### Records provided
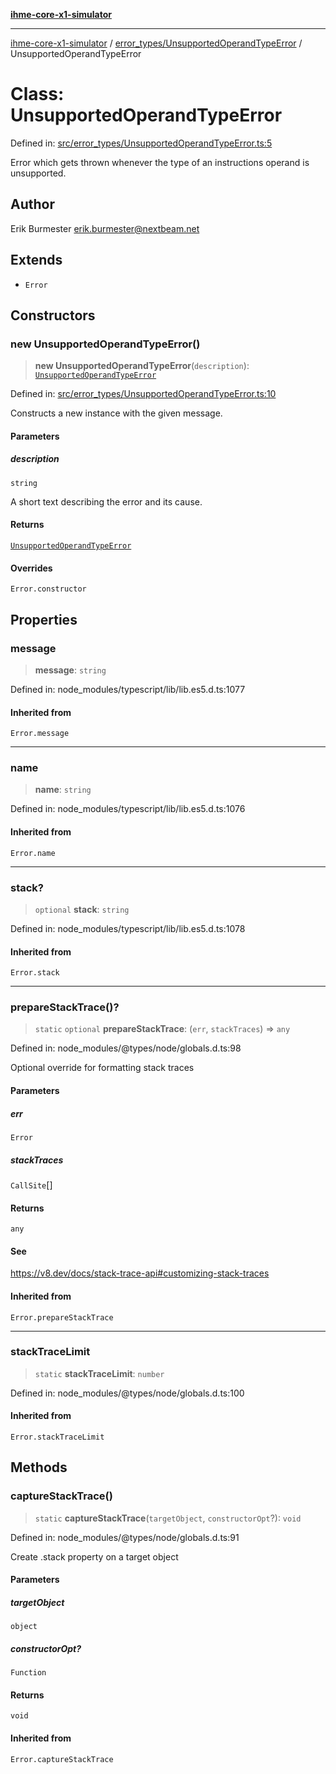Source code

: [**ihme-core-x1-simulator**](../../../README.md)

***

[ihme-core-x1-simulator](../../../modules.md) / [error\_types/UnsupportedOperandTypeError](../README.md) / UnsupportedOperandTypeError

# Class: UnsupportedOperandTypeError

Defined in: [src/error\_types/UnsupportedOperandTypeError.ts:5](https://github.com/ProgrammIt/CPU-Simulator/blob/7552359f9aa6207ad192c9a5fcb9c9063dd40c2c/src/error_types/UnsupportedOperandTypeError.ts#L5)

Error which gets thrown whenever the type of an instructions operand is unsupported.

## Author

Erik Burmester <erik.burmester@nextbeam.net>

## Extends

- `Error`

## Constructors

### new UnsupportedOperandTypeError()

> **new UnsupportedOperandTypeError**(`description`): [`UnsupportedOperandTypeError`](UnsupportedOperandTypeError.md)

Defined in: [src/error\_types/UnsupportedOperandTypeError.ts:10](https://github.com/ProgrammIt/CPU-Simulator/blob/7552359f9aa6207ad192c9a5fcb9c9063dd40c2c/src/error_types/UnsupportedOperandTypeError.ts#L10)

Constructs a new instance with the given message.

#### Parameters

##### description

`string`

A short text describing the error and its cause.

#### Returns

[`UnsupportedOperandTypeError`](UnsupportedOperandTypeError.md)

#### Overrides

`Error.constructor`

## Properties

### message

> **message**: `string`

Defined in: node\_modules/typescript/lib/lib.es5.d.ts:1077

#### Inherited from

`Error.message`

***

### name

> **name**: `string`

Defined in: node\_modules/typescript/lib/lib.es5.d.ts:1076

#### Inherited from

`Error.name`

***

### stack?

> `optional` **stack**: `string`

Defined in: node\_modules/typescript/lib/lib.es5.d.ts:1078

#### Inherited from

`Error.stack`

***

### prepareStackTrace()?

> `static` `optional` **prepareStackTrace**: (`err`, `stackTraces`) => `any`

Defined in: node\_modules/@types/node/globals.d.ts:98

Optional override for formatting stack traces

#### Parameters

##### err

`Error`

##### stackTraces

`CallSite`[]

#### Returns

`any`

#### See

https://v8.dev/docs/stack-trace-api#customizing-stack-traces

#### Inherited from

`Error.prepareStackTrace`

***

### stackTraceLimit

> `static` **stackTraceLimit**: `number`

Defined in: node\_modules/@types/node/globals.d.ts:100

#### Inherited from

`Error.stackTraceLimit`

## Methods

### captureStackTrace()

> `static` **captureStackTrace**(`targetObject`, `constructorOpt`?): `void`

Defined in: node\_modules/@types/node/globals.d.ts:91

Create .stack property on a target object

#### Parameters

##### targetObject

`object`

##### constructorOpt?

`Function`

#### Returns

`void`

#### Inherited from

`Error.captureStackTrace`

---

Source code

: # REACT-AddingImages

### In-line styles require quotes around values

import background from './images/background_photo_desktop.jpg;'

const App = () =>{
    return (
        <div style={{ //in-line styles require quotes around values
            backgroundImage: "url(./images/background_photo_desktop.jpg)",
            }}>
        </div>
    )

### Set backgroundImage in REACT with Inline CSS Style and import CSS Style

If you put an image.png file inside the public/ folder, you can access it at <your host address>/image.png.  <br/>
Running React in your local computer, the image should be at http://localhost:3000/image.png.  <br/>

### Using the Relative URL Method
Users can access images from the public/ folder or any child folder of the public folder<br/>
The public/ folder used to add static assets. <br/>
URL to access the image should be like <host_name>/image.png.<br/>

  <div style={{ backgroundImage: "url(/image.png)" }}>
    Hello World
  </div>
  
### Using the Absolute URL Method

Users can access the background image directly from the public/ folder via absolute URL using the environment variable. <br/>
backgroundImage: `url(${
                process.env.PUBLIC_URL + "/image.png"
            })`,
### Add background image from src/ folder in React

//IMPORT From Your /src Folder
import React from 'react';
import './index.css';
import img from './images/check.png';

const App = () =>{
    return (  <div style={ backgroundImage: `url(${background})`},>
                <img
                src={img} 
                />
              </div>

--

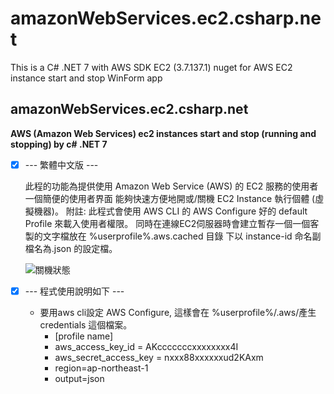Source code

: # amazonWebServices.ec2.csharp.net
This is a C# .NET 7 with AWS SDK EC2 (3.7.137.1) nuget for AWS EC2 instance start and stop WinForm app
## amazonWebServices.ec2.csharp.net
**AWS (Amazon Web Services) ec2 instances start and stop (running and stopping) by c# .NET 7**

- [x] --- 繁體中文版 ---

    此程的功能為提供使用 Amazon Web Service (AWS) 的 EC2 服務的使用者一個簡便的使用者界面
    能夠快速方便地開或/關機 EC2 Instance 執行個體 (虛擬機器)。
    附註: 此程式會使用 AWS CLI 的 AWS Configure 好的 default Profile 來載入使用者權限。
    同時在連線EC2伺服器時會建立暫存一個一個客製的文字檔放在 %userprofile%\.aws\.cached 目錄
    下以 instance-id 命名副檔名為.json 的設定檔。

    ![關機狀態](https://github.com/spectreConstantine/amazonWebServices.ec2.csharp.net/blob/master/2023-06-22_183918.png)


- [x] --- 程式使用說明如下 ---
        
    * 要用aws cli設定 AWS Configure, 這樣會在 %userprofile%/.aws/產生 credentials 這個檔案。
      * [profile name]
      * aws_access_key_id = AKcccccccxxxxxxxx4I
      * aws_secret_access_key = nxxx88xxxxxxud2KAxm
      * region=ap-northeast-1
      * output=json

### Task to carry out
Pull every line with "message" from the records.

### Answer section
Constructs a new instance with the given message.
### message
> **message**: `string`
`Error.message`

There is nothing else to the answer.